REQUIRED ACTION — Each line in the records below, from the one that contains "- [Tworzenie aplikacji" to the one that contains "- [Odwołania do", should be reproduced exactly, the first and last included.

SOURCE MATERIAL —
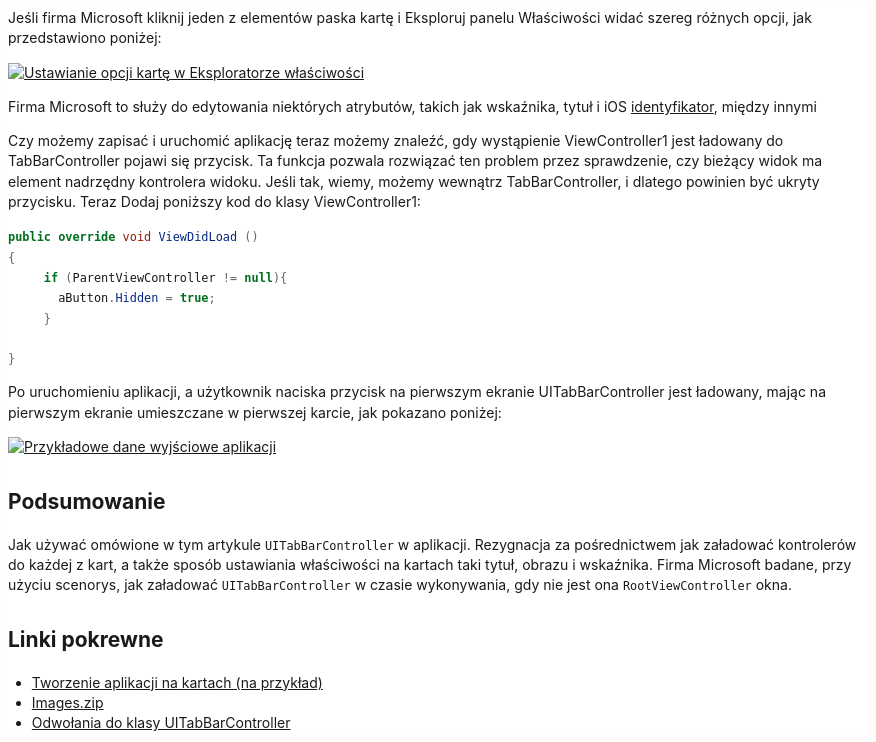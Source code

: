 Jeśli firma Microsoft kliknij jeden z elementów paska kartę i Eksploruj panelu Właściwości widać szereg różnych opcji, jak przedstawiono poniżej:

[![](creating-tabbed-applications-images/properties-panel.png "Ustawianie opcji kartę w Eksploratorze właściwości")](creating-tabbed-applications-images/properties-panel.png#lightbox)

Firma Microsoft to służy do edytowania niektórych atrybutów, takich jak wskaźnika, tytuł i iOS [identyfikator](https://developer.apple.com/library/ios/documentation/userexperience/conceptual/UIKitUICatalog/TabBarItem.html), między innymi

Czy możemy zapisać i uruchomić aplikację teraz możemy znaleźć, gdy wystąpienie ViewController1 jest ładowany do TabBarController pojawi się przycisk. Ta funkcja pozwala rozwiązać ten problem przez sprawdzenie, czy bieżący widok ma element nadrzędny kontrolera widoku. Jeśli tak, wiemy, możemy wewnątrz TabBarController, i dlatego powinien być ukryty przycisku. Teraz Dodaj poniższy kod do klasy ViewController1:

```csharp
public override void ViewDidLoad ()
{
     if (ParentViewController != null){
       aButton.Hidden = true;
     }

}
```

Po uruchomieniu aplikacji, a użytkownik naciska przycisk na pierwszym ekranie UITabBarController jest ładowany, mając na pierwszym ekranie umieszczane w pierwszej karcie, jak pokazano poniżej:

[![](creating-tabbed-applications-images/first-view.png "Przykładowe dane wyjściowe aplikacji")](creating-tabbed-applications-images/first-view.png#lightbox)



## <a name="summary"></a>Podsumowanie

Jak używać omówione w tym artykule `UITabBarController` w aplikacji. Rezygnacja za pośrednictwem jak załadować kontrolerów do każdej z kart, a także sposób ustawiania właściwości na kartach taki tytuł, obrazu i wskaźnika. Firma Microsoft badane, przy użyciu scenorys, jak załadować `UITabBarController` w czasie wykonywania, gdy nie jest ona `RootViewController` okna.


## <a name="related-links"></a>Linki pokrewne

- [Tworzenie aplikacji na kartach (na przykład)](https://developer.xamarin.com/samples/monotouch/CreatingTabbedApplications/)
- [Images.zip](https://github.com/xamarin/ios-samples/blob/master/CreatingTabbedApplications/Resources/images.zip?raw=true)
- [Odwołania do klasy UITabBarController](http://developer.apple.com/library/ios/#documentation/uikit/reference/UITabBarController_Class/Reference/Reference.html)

--

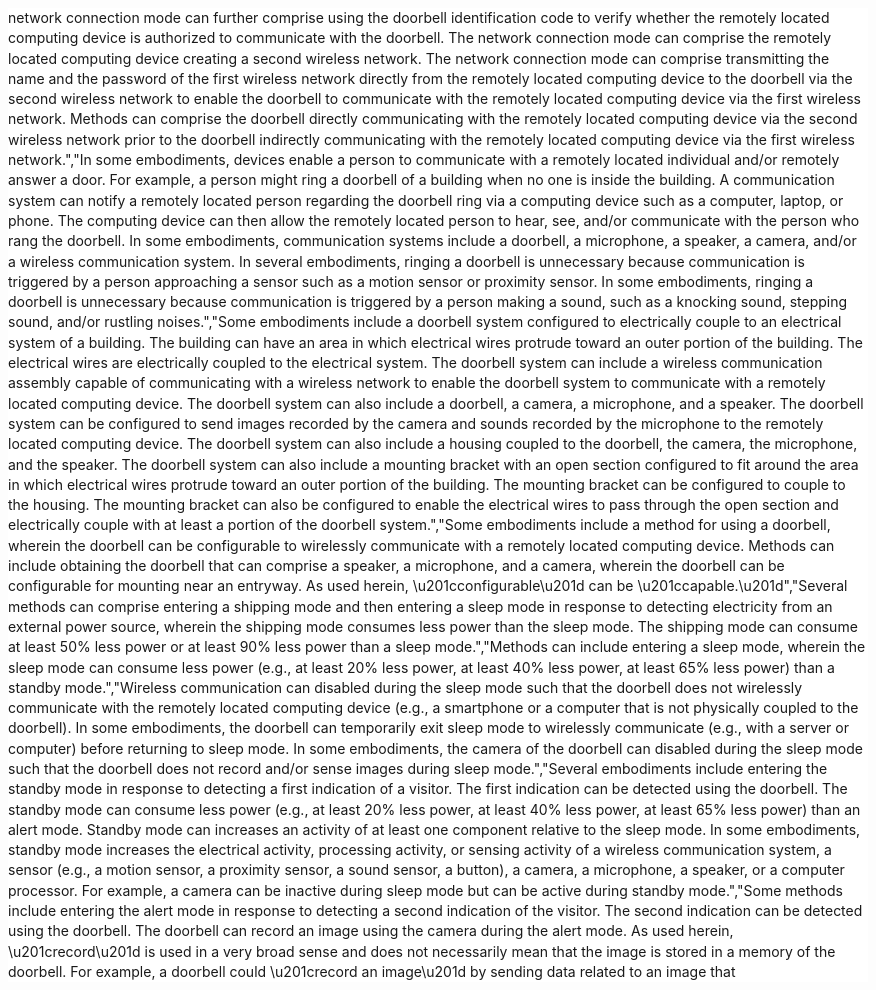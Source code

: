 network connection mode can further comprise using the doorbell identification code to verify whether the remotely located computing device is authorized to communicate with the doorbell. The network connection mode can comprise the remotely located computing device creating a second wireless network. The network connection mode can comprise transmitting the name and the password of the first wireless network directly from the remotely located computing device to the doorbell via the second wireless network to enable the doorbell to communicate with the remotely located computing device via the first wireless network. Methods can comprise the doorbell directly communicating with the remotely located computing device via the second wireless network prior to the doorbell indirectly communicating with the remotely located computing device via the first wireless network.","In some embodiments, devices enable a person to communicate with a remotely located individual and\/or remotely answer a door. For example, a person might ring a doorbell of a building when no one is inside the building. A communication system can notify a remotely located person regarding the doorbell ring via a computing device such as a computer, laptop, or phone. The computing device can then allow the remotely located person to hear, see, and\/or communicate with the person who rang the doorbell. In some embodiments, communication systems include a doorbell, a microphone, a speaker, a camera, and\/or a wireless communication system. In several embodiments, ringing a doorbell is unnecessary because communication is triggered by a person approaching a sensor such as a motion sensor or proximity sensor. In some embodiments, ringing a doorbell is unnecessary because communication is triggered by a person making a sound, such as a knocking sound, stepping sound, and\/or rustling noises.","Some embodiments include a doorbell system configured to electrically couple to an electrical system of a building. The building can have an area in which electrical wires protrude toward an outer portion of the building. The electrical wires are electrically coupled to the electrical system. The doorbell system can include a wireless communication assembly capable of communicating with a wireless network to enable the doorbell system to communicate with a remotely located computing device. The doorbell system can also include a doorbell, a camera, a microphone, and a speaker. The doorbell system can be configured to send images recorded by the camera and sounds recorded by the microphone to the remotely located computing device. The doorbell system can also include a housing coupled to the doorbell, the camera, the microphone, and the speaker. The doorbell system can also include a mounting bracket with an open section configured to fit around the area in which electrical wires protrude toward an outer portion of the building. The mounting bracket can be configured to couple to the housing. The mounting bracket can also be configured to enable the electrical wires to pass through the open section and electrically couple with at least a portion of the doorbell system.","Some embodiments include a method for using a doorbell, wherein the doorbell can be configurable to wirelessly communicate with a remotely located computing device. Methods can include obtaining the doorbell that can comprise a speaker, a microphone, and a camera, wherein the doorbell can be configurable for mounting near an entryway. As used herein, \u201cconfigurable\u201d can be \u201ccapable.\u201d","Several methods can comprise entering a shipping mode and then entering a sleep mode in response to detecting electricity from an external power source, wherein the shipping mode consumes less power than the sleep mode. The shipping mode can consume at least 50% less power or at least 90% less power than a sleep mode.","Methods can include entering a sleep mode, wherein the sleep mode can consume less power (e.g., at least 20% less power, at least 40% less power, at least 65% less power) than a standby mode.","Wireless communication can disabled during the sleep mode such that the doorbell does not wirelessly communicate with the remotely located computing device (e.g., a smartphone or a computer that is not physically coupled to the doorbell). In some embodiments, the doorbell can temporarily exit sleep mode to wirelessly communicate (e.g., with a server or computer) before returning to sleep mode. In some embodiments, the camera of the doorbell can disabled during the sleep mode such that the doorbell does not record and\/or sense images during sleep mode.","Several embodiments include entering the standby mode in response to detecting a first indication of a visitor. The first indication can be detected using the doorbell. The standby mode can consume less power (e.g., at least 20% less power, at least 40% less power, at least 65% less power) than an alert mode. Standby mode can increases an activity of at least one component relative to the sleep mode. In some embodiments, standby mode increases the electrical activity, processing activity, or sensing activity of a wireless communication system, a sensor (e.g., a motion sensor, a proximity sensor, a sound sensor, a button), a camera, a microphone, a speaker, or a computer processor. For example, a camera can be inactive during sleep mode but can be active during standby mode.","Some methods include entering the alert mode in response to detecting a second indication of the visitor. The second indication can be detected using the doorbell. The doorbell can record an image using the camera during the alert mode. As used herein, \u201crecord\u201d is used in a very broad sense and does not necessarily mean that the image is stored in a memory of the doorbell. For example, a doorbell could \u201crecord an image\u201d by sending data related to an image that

WRITTEN RESPONSE —
- [Tworzenie aplikacji na kartach (na przykład)](https://developer.xamarin.com/samples/monotouch/CreatingTabbedApplications/)
- [Images.zip](https://github.com/xamarin/ios-samples/blob/master/CreatingTabbedApplications/Resources/images.zip?raw=true)
- [Odwołania do klasy UITabBarController](http://developer.apple.com/library/ios/#documentation/uikit/reference/UITabBarController_Class/Reference/Reference.html)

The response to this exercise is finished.